(The input Opens)

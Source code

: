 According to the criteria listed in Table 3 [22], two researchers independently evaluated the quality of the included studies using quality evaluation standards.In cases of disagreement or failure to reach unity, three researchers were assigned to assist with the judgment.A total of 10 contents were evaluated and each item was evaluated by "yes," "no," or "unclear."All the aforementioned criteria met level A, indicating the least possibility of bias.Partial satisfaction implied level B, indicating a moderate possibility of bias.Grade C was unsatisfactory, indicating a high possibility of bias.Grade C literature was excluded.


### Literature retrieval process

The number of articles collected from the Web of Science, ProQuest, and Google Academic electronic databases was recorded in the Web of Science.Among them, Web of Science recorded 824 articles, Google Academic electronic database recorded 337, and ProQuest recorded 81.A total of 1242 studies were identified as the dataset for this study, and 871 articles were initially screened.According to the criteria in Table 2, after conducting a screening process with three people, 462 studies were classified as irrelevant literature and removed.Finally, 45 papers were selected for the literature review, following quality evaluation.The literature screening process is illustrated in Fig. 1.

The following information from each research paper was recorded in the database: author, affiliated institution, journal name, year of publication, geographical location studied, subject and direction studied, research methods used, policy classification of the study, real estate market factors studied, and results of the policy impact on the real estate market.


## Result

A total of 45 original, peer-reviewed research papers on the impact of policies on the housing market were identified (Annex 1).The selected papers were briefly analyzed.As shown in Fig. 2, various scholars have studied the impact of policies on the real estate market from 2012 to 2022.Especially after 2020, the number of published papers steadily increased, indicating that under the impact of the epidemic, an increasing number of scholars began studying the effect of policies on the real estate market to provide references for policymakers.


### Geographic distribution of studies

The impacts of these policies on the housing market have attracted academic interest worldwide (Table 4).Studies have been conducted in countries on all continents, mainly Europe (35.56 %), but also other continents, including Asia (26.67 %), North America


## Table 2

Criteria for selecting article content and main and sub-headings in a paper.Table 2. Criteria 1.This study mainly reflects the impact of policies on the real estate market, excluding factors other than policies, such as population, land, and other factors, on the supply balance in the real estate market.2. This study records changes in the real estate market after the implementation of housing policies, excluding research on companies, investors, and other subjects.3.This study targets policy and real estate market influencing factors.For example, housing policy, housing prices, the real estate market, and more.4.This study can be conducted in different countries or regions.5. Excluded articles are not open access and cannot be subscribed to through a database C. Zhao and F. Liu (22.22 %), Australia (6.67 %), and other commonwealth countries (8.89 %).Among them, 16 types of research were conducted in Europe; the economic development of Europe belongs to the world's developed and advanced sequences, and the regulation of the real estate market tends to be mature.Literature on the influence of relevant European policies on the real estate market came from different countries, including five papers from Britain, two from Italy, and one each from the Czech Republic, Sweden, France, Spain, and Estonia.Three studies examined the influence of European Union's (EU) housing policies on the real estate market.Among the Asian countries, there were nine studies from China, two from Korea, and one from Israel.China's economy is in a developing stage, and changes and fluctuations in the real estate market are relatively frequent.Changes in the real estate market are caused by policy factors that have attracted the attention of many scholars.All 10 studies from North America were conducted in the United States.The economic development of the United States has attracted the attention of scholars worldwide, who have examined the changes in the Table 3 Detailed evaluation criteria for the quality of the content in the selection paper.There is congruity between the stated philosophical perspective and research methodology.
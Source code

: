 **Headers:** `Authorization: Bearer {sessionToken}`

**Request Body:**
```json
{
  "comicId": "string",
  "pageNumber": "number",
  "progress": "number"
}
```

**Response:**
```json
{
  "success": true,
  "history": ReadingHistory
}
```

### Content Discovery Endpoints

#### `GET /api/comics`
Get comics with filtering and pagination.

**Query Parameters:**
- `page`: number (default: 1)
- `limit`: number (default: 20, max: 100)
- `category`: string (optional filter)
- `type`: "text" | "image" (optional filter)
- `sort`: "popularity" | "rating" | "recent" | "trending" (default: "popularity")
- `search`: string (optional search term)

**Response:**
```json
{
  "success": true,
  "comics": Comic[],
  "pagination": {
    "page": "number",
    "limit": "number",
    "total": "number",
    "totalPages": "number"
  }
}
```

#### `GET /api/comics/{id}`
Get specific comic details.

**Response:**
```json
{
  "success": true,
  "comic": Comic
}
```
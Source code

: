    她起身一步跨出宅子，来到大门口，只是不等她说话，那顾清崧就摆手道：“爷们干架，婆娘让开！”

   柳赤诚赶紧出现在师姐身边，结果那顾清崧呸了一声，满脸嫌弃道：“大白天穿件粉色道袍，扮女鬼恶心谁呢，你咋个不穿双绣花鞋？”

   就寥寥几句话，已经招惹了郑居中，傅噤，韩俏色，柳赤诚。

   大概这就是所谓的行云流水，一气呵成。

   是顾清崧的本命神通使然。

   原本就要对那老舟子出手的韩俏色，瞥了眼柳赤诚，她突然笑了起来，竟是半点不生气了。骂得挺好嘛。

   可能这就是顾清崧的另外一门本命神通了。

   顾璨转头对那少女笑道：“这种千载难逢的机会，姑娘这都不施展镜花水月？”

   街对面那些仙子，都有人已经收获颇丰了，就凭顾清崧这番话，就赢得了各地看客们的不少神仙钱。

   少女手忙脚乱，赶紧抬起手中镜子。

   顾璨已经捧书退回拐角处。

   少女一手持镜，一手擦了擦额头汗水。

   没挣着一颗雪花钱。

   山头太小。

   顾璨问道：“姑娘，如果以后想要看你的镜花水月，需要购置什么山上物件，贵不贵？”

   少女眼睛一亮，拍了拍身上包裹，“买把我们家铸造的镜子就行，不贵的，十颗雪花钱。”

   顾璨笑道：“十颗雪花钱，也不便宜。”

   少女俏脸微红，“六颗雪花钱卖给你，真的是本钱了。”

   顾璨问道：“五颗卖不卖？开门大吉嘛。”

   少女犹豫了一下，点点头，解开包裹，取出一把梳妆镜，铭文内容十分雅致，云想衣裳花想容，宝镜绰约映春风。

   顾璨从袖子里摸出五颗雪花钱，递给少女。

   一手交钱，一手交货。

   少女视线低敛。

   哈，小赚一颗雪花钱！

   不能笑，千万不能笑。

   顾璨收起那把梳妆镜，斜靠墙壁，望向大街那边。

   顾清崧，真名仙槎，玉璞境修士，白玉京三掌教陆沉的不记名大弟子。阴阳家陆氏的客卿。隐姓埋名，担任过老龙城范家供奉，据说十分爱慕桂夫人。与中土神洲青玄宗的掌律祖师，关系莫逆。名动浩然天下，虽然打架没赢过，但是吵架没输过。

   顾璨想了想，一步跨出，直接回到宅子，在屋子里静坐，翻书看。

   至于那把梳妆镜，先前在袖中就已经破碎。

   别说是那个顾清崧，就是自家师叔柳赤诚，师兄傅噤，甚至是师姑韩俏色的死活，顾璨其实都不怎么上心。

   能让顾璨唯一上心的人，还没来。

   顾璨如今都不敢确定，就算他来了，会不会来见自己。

(The input Closes)

# How to complete this task:
Each line from the one containing "可能这就是顾清崧的另外一门本命神通了。" to the final line above should be written out exactly; please omit the others.

# Written solution:
   可能这就是顾清崧的另外一门本命神通了。

   顾璨转头对那少女笑道：“这种千载难逢的机会，姑娘这都不施展镜花水月？”

   街对面那些仙子，都有人已经收获颇丰了，就凭顾清崧这番话，就赢得了各地看客们的不少神仙钱。

   少女手忙脚乱，赶紧抬起手中镜子。

   顾璨已经捧书退回拐角处。

   少女一手持镜，一手擦了擦额头汗水。

   没挣着一颗雪花钱。

   山头太小。

   顾璨问道：“姑娘，如果以后想要看你的镜花水月，需要购置什么山上物件，贵不贵？”

   少女眼睛一亮，拍了拍身上包裹，“买把我们家铸造的镜子就行，不贵的，十颗雪花钱。”

   顾璨笑道：“十颗雪花钱，也不便宜。”

   少女俏脸微红，“六颗雪花钱卖给你，真的是本钱了。”

   顾璨问道：“五颗卖不卖？开门大吉嘛。”

   少女犹豫了一下，点点头，解开包裹，取出一把梳妆镜，铭文内容十分雅致，云想衣裳花想容，宝镜绰约映春风。

   顾璨从袖子里摸出五颗雪花钱，递给少女。

   一手交钱，一手交货。

   少女视线低敛。

   哈，小赚一颗雪花钱！

   不能笑，千万不能笑。

   顾璨收起那把梳妆镜，斜靠墙壁，望向大街那边。

   顾清崧，真名仙槎，玉璞境修士，白玉京三掌教陆沉的不记名大弟子。阴阳家陆氏的客卿。隐姓埋名，担任过老龙城范家供奉，据说十分爱慕桂夫人。与中土神洲青玄宗的掌律祖师，关系莫逆。名动浩然天下，虽然打架没赢过，但是吵架没输过。

   顾璨想了想，一步跨出，直接回到宅子，在屋子里静坐，翻书看。

   至于那把梳妆镜，先前在袖中就已经破碎。

   别说是那个顾清崧，就是自家师叔柳赤诚，师兄傅噤，甚至是师姑韩俏色的死活，顾璨其实都不怎么上心。

   能让顾璨唯一上心的人，还没来。

   顾璨如今都不敢确定，就算他来了，会不会来见自己。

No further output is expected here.